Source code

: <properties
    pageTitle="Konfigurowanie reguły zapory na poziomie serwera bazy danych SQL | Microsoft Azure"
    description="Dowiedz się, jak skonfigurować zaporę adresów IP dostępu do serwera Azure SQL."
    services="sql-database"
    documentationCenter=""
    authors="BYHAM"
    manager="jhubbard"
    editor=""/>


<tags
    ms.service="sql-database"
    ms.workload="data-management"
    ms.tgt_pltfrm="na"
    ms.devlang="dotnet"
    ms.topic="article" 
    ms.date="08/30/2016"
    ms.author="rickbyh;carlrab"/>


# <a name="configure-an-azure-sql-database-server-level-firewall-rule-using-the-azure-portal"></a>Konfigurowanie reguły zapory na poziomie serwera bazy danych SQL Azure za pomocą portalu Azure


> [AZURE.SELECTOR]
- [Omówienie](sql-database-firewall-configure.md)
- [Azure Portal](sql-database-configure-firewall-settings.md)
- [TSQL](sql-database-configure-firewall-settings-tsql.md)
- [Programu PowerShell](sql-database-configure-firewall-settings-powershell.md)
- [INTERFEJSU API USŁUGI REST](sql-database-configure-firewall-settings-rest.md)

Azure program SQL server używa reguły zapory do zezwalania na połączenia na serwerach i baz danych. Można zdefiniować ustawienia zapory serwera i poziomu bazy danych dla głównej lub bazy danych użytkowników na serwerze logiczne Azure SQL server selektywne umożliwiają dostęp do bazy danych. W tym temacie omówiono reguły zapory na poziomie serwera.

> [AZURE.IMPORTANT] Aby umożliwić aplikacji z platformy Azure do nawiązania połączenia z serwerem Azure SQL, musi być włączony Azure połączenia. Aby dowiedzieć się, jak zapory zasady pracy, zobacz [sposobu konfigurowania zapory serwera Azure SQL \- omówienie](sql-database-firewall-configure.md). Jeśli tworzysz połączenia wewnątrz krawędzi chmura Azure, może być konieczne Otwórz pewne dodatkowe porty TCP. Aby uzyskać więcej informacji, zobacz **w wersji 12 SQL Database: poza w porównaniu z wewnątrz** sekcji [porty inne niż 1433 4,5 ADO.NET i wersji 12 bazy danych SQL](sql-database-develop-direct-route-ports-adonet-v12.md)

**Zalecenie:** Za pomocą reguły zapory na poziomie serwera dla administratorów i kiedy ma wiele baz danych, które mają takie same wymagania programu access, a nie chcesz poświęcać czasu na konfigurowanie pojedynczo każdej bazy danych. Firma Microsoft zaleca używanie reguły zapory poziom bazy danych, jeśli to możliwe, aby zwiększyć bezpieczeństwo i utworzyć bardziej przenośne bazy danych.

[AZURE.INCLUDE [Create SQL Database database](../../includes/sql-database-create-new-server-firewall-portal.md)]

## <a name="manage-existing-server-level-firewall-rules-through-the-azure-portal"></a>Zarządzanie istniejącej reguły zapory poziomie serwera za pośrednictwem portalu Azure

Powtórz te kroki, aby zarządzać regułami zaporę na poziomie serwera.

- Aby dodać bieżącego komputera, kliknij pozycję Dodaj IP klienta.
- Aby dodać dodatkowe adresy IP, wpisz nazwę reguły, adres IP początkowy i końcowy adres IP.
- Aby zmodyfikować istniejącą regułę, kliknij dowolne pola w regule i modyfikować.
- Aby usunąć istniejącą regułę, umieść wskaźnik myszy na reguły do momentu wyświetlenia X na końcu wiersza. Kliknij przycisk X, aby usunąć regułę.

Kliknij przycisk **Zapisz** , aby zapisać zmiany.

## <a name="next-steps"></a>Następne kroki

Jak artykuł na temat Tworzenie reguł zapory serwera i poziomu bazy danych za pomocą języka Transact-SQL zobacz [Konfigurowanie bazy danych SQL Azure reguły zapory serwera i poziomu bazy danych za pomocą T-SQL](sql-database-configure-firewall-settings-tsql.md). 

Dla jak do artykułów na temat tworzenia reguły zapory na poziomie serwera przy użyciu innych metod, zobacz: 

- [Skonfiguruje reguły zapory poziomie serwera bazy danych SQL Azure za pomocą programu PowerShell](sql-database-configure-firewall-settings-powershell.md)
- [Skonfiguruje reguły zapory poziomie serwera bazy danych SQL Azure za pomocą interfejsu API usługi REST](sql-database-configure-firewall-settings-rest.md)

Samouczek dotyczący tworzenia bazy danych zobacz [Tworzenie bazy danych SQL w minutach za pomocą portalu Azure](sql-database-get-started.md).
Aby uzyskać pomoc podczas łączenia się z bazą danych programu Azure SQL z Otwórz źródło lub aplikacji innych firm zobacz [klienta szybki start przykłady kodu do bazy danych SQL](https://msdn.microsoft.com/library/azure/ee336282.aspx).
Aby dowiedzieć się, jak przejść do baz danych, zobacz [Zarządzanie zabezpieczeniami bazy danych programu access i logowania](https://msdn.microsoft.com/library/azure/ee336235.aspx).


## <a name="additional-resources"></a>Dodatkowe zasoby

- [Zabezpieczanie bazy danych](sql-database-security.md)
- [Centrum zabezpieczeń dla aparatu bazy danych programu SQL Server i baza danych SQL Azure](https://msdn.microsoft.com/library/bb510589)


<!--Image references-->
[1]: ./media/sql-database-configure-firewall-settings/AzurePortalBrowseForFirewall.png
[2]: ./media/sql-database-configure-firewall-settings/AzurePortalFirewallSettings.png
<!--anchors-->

- Task goal
Going line by line, copy the data above exactly.

- Answer for the task
Source code

: <properties
    pageTitle="Konfigurowanie reguły zapory na poziomie serwera bazy danych SQL | Microsoft Azure"
    description="Dowiedz się, jak skonfigurować zaporę adresów IP dostępu do serwera Azure SQL."
    services="sql-database"
    documentationCenter=""
    authors="BYHAM"
    manager="jhubbard"
    editor=""/>


<tags
    ms.service="sql-database"
    ms.workload="data-management"
    ms.tgt_pltfrm="na"
    ms.devlang="dotnet"
    ms.topic="article" 
    ms.date="08/30/2016"
    ms.author="rickbyh;carlrab"/>


# <a name="configure-an-azure-sql-database-server-level-firewall-rule-using-the-azure-portal"></a>Konfigurowanie reguły zapory na poziomie serwera bazy danych SQL Azure za pomocą portalu Azure


> [AZURE.SELECTOR]
- [Omówienie](sql-database-firewall-configure.md)
- [Azure Portal](sql-database-configure-firewall-settings.md)
- [TSQL](sql-database-configure-firewall-settings-tsql.md)
- [Programu PowerShell](sql-database-configure-firewall-settings-powershell.md)
- [INTERFEJSU API USŁUGI REST](sql-database-configure-firewall-settings-rest.md)

Azure program SQL server używa reguły zapory do zezwalania na połączenia na serwerach i baz danych. Można zdefiniować ustawienia zapory serwera i poziomu bazy danych dla głównej lub bazy danych użytkowników na serwerze logiczne Azure SQL server selektywne umożliwiają dostęp do bazy danych. W tym temacie omówiono reguły zapory na poziomie serwera.

> [AZURE.IMPORTANT] Aby umożliwić aplikacji z platformy Azure do nawiązania połączenia z serwerem Azure SQL, musi być włączony Azure połączenia. Aby dowiedzieć się, jak zapory zasady pracy, zobacz [sposobu konfigurowania zapory serwera Azure SQL \- omówienie](sql-database-firewall-configure.md). Jeśli tworzysz połączenia wewnątrz krawędzi chmura Azure, może być konieczne Otwórz pewne dodatkowe porty TCP. Aby uzyskać więcej informacji, zobacz **w wersji 12 SQL Database: poza w porównaniu z wewnątrz** sekcji [porty inne niż 1433 4,5 ADO.NET i wersji 12 bazy danych SQL](sql-database-develop-direct-route-ports-adonet-v12.md)

**Zalecenie:** Za pomocą reguły zapory na poziomie serwera dla administratorów i kiedy ma wiele baz danych, które mają takie same wymagania programu access, a nie chcesz poświęcać czasu na konfigurowanie pojedynczo każdej bazy danych. Firma Microsoft zaleca używanie reguły zapory poziom bazy danych, jeśli to możliwe, aby zwiększyć bezpieczeństwo i utworzyć bardziej przenośne bazy danych.

[AZURE.INCLUDE [Create SQL Database database](../../includes/sql-database-create-new-server-firewall-portal.md)]

## <a name="manage-existing-server-level-firewall-rules-through-the-azure-portal"></a>Zarządzanie istniejącej reguły zapory poziomie serwera za pośrednictwem portalu Azure

Powtórz te kroki, aby zarządzać regułami zaporę na poziomie serwera.

- Aby dodać bieżącego komputera, kliknij pozycję Dodaj IP klienta.
- Aby dodać dodatkowe adresy IP, wpisz nazwę reguły, adres IP początkowy i końcowy adres IP.
- Aby zmodyfikować istniejącą regułę, kliknij dowolne pola w regule i modyfikować.
- Aby usunąć istniejącą regułę, umieść wskaźnik myszy na reguły do momentu wyświetlenia X na końcu wiersza. Kliknij przycisk X, aby usunąć regułę.

Kliknij przycisk **Zapisz** , aby zapisać zmiany.

## <a name="next-steps"></a>Następne kroki

Jak artykuł na temat Tworzenie reguł zapory serwera i poziomu bazy danych za pomocą języka Transact-SQL zobacz [Konfigurowanie bazy danych SQL Azure reguły zapory serwera i poziomu bazy danych za pomocą T-SQL](sql-database-configure-firewall-settings-tsql.md). 

Dla jak do artykułów na temat tworzenia reguły zapory na poziomie serwera przy użyciu innych metod, zobacz: 

- [Skonfiguruje reguły zapory poziomie serwera bazy danych SQL Azure za pomocą programu PowerShell](sql-database-configure-firewall-settings-powershell.md)
- [Skonfiguruje reguły zapory poziomie serwera bazy danych SQL Azure za pomocą interfejsu API usługi REST](sql-database-configure-firewall-settings-rest.md)

Samouczek dotyczący tworzenia bazy danych zobacz [Tworzenie bazy danych SQL w minutach za pomocą portalu Azure](sql-database-get-started.md).
Aby uzyskać pomoc podczas łączenia się z bazą danych programu Azure SQL z Otwórz źródło lub aplikacji innych firm zobacz [klienta szybki start przykłady kodu do bazy danych SQL](https://msdn.microsoft.com/library/azure/ee336282.aspx).
Aby dowiedzieć się, jak przejść do baz danych, zobacz [Zarządzanie zabezpieczeniami bazy danych programu access i logowania](https://msdn.microsoft.com/library/azure/ee336235.aspx).


## <a name="additional-resources"></a>Dodatkowe zasoby

- [Zabezpieczanie bazy danych](sql-database-security.md)
- [Centrum zabezpieczeń dla aparatu bazy danych programu SQL Server i baza danych SQL Azure](https://msdn.microsoft.com/library/bb510589)


<!--Image references-->
[1]: ./media/sql-database-configure-firewall-settings/AzurePortalBrowseForFirewall.png
[2]: ./media/sql-database-configure-firewall-settings/AzurePortalFirewallSettings.png
<!--anchors-->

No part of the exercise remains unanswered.